Data section Block Start
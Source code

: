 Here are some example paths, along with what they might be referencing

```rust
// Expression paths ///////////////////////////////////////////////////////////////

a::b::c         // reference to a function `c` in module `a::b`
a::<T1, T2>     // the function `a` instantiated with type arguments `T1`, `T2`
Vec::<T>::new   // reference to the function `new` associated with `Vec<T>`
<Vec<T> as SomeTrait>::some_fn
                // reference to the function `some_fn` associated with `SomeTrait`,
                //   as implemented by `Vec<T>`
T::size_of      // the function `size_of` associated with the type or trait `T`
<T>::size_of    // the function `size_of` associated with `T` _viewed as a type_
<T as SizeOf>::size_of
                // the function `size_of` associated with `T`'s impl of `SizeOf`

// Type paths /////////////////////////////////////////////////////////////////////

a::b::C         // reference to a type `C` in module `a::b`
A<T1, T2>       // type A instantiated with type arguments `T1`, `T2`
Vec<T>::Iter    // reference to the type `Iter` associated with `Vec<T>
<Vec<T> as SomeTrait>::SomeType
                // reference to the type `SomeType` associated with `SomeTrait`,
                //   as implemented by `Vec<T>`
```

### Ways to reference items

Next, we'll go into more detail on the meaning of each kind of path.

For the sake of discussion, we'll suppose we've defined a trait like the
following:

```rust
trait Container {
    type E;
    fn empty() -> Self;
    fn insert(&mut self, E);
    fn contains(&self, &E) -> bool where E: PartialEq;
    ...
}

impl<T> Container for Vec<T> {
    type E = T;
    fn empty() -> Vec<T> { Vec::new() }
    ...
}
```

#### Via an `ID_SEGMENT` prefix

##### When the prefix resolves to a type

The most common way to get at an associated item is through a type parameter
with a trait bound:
Data section Block End
What the task requires: With no line skipped, copy the entries exactly as written.

Written solution:
Source code

: Here are some example paths, along with what they might be referencing

```rust
// Expression paths ///////////////////////////////////////////////////////////////

a::b::c         // reference to a function `c` in module `a::b`
a::<T1, T2>     // the function `a` instantiated with type arguments `T1`, `T2`
Vec::<T>::new   // reference to the function `new` associated with `Vec<T>`
<Vec<T> as SomeTrait>::some_fn
                // reference to the function `some_fn` associated with `SomeTrait`,
                //   as implemented by `Vec<T>`
T::size_of      // the function `size_of` associated with the type or trait `T`
<T>::size_of    // the function `size_of` associated with `T` _viewed as a type_
<T as SizeOf>::size_of
                // the function `size_of` associated with `T`'s impl of `SizeOf`

// Type paths /////////////////////////////////////////////////////////////////////

a::b::C         // reference to a type `C` in module `a::b`
A<T1, T2>       // type A instantiated with type arguments `T1`, `T2`
Vec<T>::Iter    // reference to the type `Iter` associated with `Vec<T>
<Vec<T> as SomeTrait>::SomeType
                // reference to the type `SomeType` associated with `SomeTrait`,
                //   as implemented by `Vec<T>`
```

### Ways to reference items

Next, we'll go into more detail on the meaning of each kind of path.

For the sake of discussion, we'll suppose we've defined a trait like the
following:

```rust
trait Container {
    type E;
    fn empty() -> Self;
    fn insert(&mut self, E);
    fn contains(&self, &E) -> bool where E: PartialEq;
    ...
}

impl<T> Container for Vec<T> {
    type E = T;
    fn empty() -> Vec<T> { Vec::new() }
    ...
}
```

#### Via an `ID_SEGMENT` prefix

##### When the prefix resolves to a type

The most common way to get at an associated item is through a type parameter
with a trait bound:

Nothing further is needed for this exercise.